TASK DATA Start Marker

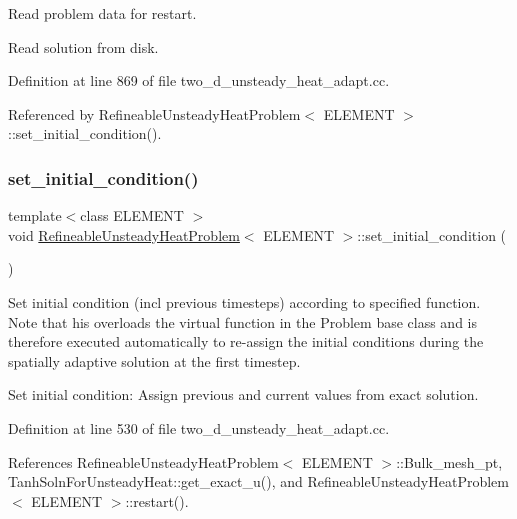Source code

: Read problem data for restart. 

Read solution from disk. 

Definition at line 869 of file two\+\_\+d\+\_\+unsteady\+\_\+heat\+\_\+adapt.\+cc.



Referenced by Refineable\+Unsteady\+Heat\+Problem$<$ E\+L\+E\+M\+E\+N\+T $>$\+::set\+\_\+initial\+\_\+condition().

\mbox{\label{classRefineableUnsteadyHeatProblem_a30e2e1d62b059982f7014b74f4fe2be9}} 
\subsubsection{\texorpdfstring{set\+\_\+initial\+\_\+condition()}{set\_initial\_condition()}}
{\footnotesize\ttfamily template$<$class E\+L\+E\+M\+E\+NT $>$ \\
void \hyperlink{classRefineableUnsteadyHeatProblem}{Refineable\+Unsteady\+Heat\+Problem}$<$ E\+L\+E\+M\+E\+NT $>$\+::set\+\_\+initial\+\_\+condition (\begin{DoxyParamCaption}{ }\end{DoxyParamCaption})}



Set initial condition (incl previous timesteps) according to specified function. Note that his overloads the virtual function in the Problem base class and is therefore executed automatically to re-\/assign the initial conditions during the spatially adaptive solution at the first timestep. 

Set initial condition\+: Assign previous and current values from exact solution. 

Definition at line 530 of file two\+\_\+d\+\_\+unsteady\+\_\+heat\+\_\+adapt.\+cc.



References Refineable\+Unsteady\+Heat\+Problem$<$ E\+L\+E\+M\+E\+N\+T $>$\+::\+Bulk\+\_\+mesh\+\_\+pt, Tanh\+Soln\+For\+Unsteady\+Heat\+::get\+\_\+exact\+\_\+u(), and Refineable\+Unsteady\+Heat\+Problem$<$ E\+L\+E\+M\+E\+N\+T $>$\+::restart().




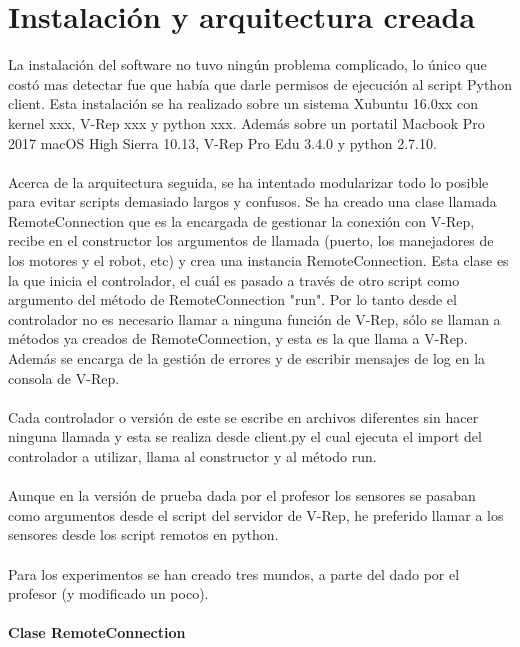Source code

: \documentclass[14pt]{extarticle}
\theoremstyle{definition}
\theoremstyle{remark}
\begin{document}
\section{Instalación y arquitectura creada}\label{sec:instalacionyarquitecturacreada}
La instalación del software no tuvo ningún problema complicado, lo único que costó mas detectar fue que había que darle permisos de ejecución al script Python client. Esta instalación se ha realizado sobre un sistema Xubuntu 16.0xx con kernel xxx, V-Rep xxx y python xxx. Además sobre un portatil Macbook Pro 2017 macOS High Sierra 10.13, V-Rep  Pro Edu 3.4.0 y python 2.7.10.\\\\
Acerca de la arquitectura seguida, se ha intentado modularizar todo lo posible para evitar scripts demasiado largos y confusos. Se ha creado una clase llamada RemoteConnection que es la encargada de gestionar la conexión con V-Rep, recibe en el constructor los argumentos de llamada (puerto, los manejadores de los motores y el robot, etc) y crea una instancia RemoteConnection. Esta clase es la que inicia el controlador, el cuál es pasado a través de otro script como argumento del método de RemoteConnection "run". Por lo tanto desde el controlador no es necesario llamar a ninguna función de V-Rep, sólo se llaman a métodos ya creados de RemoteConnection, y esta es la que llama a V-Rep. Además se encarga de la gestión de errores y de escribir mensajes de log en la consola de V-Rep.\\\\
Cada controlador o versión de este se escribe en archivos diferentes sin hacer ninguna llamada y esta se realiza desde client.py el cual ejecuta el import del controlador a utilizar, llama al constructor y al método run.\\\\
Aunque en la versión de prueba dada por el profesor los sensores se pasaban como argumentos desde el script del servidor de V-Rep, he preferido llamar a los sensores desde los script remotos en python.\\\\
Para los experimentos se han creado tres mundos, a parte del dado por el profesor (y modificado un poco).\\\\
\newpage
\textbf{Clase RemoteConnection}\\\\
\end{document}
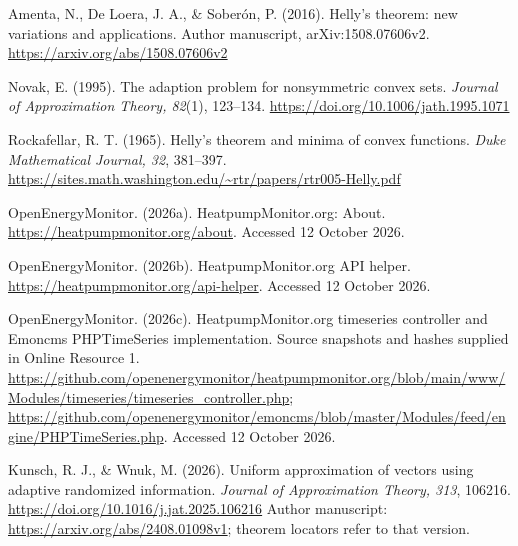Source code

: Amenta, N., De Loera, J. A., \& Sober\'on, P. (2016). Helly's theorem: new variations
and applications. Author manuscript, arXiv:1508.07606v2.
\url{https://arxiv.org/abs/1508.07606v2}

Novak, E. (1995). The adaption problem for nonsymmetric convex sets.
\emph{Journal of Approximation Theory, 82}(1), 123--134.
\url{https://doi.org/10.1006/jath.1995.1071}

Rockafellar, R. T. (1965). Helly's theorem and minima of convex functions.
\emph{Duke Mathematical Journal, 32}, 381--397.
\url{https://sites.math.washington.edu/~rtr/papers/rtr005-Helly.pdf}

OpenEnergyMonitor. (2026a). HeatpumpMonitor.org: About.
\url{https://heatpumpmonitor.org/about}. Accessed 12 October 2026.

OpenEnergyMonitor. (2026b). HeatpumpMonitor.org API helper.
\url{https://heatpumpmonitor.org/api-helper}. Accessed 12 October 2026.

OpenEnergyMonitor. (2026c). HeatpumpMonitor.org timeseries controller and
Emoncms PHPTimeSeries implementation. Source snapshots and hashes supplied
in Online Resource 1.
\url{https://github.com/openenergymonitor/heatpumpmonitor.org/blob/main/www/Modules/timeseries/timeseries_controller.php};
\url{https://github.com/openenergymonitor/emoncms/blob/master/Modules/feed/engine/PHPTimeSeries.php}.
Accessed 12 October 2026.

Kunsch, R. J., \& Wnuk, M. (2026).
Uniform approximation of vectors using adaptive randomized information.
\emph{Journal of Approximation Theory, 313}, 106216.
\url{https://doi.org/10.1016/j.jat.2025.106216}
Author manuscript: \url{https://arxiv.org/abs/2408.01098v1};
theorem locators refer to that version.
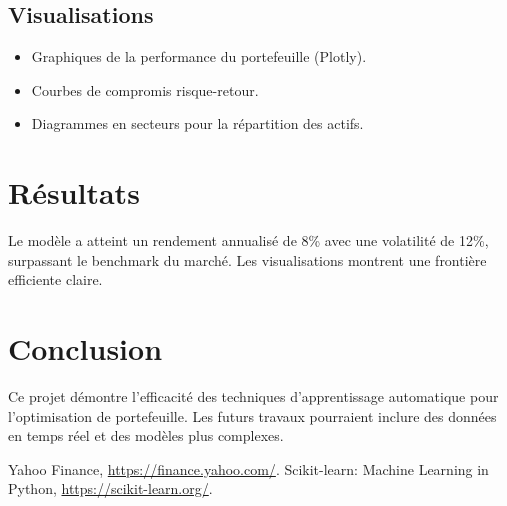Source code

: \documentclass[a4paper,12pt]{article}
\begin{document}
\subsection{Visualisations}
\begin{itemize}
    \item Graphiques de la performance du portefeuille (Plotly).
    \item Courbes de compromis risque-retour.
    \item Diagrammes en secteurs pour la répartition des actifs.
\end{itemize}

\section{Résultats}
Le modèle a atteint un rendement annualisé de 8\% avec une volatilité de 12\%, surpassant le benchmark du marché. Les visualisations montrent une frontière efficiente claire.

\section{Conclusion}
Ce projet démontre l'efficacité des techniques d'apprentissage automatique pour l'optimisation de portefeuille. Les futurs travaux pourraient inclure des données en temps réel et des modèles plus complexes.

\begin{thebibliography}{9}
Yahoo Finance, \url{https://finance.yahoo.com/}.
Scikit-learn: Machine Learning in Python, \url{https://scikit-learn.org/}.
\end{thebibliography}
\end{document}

TASK DATA End Marker

ASSIGNMENT =
Every line containing the string "github" should be pulled from the listing and copied.

YOUR SOLUTION =
\url{https://github.com/openenergymonitor/heatpumpmonitor.org/blob/main/www/Modules/timeseries/timeseries_controller.php};
\url{https://github.com/openenergymonitor/emoncms/blob/master/Modules/feed/engine/PHPTimeSeries.php}.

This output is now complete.